Plasmid construction and luciferase assays

Two putative B7-H1 promoters corresponding to 1.069 kb upstream of exon 1 (UTR), and 1.2 kb upstream of the translation start codon (Int1) were analyzed for transcription factor binding sites using Transcription Factor Search online software (http://www.cbrc.jp/research/db/TFSEARCH.html) [20]. Human genomic DNA (Applied Biosystems) was amplified by PCR using primers to these regions containing cloning sites (underlined). Primers were: UTR-Fwd, 5’ – gca act cga ggt ggt caa gct cat – 3’; UTR-Rev: 5’ – cag aga tct tgc cct aat tat g – 3’; Int1-Fwd: 5’ – tga ctc gag gtg gct caa gcc tgt a – 3’, and (Int1-Rev: 5’ – ctc tcg agc cca aag aaa ggg tgt a – 3’. These regions were cloned into the promoterless luciferase expression vector pGL3 (Promega) using XhoI/BglII (to create B7H1.UTR) and XhoI (B7H1.Int1).

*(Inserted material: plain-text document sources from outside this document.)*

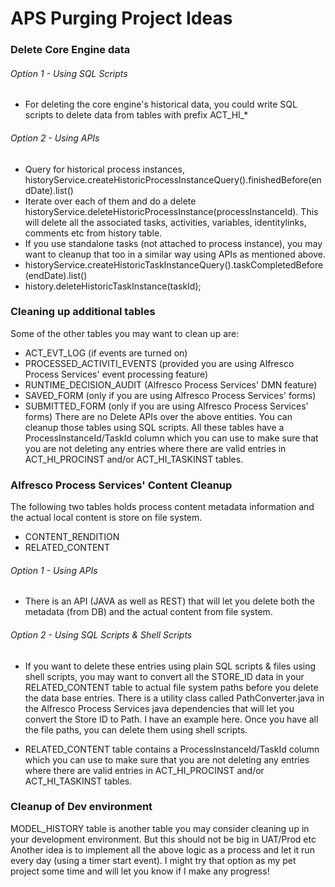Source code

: # APS Purging Project Ideas

### Delete Core Engine data

###### Option 1 - Using SQL Scripts
* For deleting the core engine's historical data, you could write SQL scripts to delete data from tables with prefix ACT_HI_*

###### Option 2 - Using APIs
* Query for historical process instances, historyService.createHistoricProcessInstanceQuery().finishedBefore(endDate).list()
* Iterate over each of them and do a delete historyService.deleteHistoricProcessInstance(processInstanceId). This will delete all the associated tasks, activities, variables, identitylinks, comments etc from history table.
* If you use standalone tasks (not attached to process instance), you may want to cleanup that too in a similar way using APIs as mentioned above.
* historyService.createHistoricTaskInstanceQuery().taskCompletedBefore(endDate).list()
* history.deleteHistoricTaskInstance(taskId);

### Cleaning up additional tables

Some of the other tables you may want to clean up are:
* ACT_EVT_LOG (if events are turned on)
* PROCESSED_ACTIVITI_EVENTS (provided you are using Alfresco Process Services' event processing feature)
* RUNTIME_DECISION_AUDIT (Alfresco Process Services' DMN feature)
* SAVED_FORM (only if you are using Alfresco Process Services' forms)
* SUBMITTED_FORM (only if you are using Alfresco Process Services' forms)
There are no Delete APIs over the above entities. You can cleanup those tables using SQL scripts. All these tables have a ProcessInstanceId/TaskId column which you can use to make sure that you are not deleting any entries where there are valid entries in ACT_HI_PROCINST and/or ACT_HI_TASKINST tables.

### Alfresco Process Services' Content Cleanup
The following two tables holds process content metadata information and the actual local content is store on file system.
* CONTENT_RENDITION
* RELATED_CONTENT

###### Option 1 - Using APIs
* There is an API (JAVA as well as REST) that will let you delete both the metadata (from DB) and the actual content from file system.

###### Option 2 - Using SQL Scripts & Shell Scripts
* If you want to delete these entries using plain SQL scripts & files using shell scripts, you may want to convert all the STORE_ID data in your RELATED_CONTENT table to actual file system paths before you delete the data base entries. There is a utility class called PathConverter.java in the Alfresco Process Services java dependencies that will let you convert the Store ID to Path. I have an example here. Once you have all the file paths, you can delete them using shell scripts.

* RELATED_CONTENT table contains a ProcessInstanceId/TaskId column which you can use to make sure that you are not deleting any entries where there are valid entries in ACT_HI_PROCINST and/or ACT_HI_TASKINST tables.

### Cleanup of Dev environment
MODEL_HISTORY table is another table you may consider cleaning up in your development environment. But this should not be big in UAT/Prod etc
Another idea is to implement all the above logic as a process and let it run every day (using a timer start event). I might try that option as my pet project some time and will let you know if I make any progress!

The human choriocarcinoma cell lines JEG-3, Jar or BeWo (ATCC, Manassas, VA) were grown to 50% confluence in 12-well tissue culture plates. pGL3-basic (negative control), pGL3-B7H1(UTR) or PGL3-B7H1(Int1) were transfected using Lipofectamine reagent (Invitrogen) with some modifications [21]. Following transfection, the cells were treated with medium alone, EGF (5 ng/ml) or IFN-γ (100 U/ml) for 8 hours. Luciferase assays were performed using the Dual Luciferase Reporter Assay System (Promega) according to the manufacturer’s protocol. Transfection studies were conducted in triplicate in 3-4 separate experiments, and data are expressed as luciferase activity (relative light units [RLU]) of each promoter region, and normalized to that of Renilla.

Statistical analysis

Experimental data were analyzed by two-way analysis of variance at α = 0.05, using the Tukey post-hoc test where differences were found. For time-course and polysomal mRNA analyses, two-way ANOVA was performed using repeated measures so that treatment effect from all time points or fractions, respectively, could be analyzed simultaneously. A significant (P < 0.05) interaction indicated that the effects of the treatment on mRNA levels was dependent on the time point or fraction analyzed. Data are expressed as means ± SEM, and asterisks denote statistically significant differences (P < 0.05) from the indicated control.

Results

Time-course analysis of EGF-stimulated B7-H1 expression in trophoblast cells

We previously showed that the syncytiotrophoblast abundantly expresses B7-H1 protein in vivo, and that trophoblast cells syncytialized in vitro with EGF express higher levels of this protein than undifferentiated control cells [12]. To gain insight into the mechanism of EGF-induced B7-H1 protein induction, we performed a time-course analysis of B7-H1 mRNA and protein. Unstimulated levels of B7-H1 protein remained constant over the course of a 6-day culture period (P > 0.05), whereas EGF-induced protein doubled by 24 hours and further increased to nearly 3-fold by 48 hours. EGF-induced protein levels remained two- to three-fold above untreated control cells throughout the culture period high throughout the 6-day culture period (Figure 1A and B).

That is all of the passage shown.